→ What is expected
Wherever the string "inside" turns up in the data, copy the whole line.

→ Source data
--*--

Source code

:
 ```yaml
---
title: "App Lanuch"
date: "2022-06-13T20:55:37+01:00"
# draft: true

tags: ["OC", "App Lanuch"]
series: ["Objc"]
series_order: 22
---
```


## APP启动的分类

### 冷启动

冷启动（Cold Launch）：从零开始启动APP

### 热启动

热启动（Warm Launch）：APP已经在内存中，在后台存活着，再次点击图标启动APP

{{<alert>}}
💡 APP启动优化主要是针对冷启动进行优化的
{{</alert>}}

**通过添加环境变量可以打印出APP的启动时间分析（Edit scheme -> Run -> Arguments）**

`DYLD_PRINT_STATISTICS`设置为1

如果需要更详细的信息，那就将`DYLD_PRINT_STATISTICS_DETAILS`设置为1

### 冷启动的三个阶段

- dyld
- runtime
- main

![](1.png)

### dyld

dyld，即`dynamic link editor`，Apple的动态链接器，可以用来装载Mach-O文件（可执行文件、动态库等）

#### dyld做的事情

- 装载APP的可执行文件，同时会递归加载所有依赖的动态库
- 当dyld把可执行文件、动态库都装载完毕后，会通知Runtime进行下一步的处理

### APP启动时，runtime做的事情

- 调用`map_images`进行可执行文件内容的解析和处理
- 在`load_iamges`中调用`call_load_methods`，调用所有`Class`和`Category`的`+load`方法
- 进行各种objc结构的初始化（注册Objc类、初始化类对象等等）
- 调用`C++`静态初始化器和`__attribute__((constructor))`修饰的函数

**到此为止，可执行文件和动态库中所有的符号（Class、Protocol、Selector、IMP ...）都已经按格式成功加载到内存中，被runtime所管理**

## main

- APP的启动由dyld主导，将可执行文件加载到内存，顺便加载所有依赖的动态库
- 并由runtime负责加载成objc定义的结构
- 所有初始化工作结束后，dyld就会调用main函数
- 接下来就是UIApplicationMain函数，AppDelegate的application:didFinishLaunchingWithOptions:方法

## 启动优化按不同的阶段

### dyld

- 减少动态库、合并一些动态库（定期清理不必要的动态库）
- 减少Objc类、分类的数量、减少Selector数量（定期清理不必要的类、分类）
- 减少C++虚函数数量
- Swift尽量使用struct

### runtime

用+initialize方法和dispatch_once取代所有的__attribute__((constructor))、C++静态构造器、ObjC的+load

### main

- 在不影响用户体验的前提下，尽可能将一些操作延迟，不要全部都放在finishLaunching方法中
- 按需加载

--*--

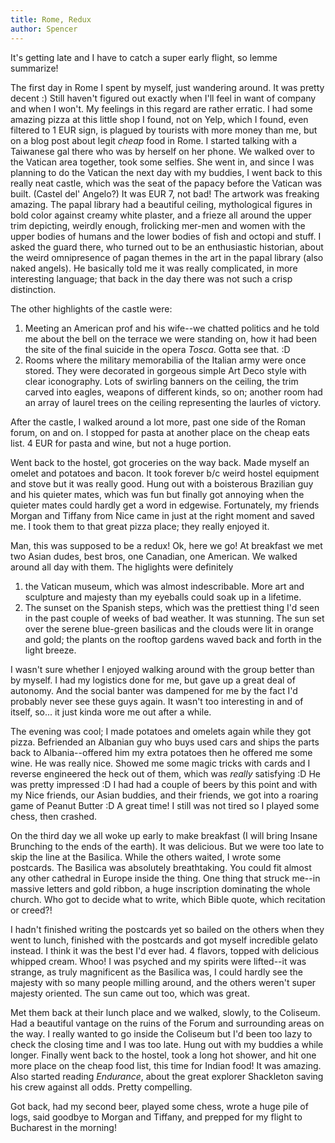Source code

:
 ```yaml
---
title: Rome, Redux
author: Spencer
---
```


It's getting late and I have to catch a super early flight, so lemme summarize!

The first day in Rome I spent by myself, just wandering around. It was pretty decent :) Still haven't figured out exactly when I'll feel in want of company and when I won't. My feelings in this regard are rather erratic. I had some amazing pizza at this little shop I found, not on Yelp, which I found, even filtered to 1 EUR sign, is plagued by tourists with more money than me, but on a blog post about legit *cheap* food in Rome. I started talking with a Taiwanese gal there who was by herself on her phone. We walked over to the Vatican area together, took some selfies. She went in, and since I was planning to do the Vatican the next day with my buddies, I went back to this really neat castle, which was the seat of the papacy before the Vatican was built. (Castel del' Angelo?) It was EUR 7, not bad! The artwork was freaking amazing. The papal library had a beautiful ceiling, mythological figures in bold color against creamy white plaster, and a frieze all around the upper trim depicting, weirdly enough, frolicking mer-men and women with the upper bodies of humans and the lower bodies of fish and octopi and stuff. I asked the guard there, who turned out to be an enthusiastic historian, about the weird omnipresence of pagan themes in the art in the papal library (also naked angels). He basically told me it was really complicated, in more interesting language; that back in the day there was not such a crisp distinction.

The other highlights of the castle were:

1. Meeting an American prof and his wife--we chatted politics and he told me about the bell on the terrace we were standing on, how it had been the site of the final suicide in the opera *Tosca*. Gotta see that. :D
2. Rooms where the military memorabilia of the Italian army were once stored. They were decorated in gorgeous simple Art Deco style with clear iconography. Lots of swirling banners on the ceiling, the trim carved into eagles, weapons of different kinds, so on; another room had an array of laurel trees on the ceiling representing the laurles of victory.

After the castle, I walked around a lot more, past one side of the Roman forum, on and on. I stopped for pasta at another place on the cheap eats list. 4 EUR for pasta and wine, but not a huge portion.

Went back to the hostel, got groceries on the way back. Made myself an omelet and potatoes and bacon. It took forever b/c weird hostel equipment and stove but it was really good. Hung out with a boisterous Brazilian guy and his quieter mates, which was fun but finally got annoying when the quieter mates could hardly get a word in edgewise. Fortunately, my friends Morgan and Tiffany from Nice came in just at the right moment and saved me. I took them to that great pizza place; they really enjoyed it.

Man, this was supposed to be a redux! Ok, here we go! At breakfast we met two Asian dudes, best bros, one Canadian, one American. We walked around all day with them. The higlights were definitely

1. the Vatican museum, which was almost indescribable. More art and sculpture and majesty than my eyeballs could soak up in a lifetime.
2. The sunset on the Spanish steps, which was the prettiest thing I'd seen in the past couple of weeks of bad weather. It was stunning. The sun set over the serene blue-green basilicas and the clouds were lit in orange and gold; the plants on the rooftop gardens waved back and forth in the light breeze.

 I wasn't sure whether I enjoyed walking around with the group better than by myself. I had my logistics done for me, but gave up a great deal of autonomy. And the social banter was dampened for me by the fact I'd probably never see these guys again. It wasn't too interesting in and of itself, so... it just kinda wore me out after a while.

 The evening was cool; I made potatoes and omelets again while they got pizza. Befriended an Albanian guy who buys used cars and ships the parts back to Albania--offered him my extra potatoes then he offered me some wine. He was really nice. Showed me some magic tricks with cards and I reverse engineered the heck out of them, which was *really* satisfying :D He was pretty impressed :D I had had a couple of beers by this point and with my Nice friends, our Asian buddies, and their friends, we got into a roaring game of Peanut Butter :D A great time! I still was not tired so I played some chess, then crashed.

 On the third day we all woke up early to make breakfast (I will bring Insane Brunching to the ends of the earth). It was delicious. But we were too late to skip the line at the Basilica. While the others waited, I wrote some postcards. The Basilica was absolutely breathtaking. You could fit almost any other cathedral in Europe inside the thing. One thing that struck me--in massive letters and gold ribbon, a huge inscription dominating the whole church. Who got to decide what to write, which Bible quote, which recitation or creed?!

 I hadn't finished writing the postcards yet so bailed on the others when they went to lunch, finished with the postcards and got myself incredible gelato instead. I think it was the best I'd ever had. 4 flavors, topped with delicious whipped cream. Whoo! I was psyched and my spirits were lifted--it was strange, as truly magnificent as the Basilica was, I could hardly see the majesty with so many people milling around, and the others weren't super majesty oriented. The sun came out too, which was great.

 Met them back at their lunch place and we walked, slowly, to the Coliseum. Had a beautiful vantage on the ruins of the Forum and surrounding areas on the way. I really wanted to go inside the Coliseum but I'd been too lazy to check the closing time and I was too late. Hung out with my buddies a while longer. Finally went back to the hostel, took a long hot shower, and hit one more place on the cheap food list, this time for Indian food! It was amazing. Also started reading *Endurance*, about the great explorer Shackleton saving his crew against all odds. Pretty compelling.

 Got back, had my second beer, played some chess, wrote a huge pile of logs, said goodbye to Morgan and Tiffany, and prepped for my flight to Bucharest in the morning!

--*--

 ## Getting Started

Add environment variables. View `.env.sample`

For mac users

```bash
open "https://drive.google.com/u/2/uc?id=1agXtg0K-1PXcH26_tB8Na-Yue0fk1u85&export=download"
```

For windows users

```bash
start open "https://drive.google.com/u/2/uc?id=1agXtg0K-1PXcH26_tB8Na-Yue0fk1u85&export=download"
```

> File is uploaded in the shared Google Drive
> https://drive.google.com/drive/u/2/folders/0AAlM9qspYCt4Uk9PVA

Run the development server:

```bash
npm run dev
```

--*--

→ Answer for this exercise
 On the third day we all woke up early to make breakfast (I will bring Insane Brunching to the ends of the earth). It was delicious. But we were too late to skip the line at the Basilica. While the others waited, I wrote some postcards. The Basilica was absolutely breathtaking. You could fit almost any other cathedral in Europe inside the thing. One thing that struck me--in massive letters and gold ribbon, a huge inscription dominating the whole church. Who got to decide what to write, which Bible quote, which recitation or creed?!
 Met them back at their lunch place and we walked, slowly, to the Coliseum. Had a beautiful vantage on the ruins of the Forum and surrounding areas on the way. I really wanted to go inside the Coliseum but I'd been too lazy to check the closing time and I was too late. Hung out with my buddies a while longer. Finally went back to the hostel, took a long hot shower, and hit one more place on the cheap food list, this time for Indian food! It was amazing. Also started reading *Endurance*, about the great explorer Shackleton saving his crew against all odds. Pretty compelling.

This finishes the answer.